* [Work order] Please find all lines in the data that hold the string "this" and copy them.

* [The data]
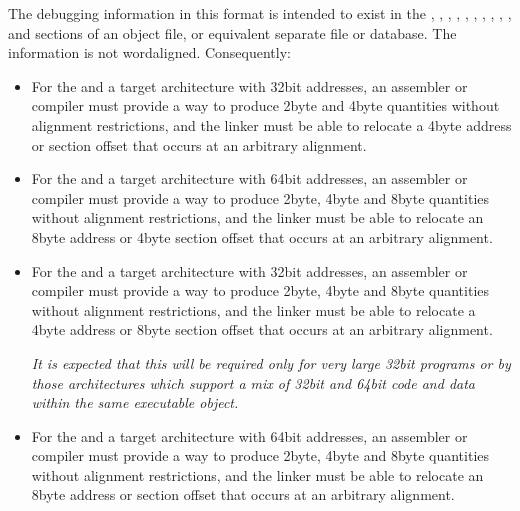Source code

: The debugging information in this format is intended to
exist 
in 
the \dotdebugabbrev{}, 
\dotdebugaranges{}, 
\dotdebugframe{},
\dotdebuginfo{}, 
\dotdebugline{}, 
\dotdebugloc{}, 
\dotdebugmacinfo{},
\dotdebugpubnames{}, 
\dotdebugpubtypes{}, 
\dotdebugranges{}, 
\dotdebugstr{}
and 
\dotdebugtypes{}
sections of an object file, or equivalent
separate file or database. The information is not 
word\dash aligned. Consequently:

\begin{itemize}
\item For the \thirtytwobitdwarfformat{} and a target architecture with
32\dash bit addresses, an assembler or compiler must provide a way
to produce 2\dash byte and 4\dash byte quantities without alignment
restrictions, and the linker must be able to relocate a
4\dash byte address or 
section offset that occurs at an arbitrary
alignment.

\item For the \thirtytwobitdwarfformat{} and a target architecture with
64\dash bit addresses, an assembler or compiler must provide a
way to produce 2\dash byte, 4\dash byte and 8\dash byte quantities without
alignment restrictions, and the linker must be able to relocate
an 8\dash byte address or 4\dash byte 
section offset that occurs at an
arbitrary alignment.

\item For the \sixtyfourbitdwarfformat{} and a target architecture with
32\dash bit addresses, an assembler or compiler must provide a
way to produce 2\dash byte, 4\dash byte and 8\dash byte quantities without
alignment restrictions, and the linker must be able to relocate
a 4\dash byte address or 8\dash byte 
section offset that occurs at an
arbitrary alignment.

\textit{It is expected that this will be required only for very large
32\dash bit programs or by those architectures which support
a mix of 32\dash bit and 64\dash bit code and data within the same
executable object.}

\item For the \sixtyfourbitdwarfformat{} and a target architecture with
64\dash bit addresses, an assembler or compiler must provide a
way to produce 2\dash byte, 4\dash byte and 8\dash byte quantities without
alignment restrictions, and the linker must be able to
relocate an 8\dash byte address or 
section offset that occurs at
an arbitrary alignment.
\end{itemize}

* [Answer box]
: The debugging information in this format is intended to
\textit{It is expected that this will be required only for very large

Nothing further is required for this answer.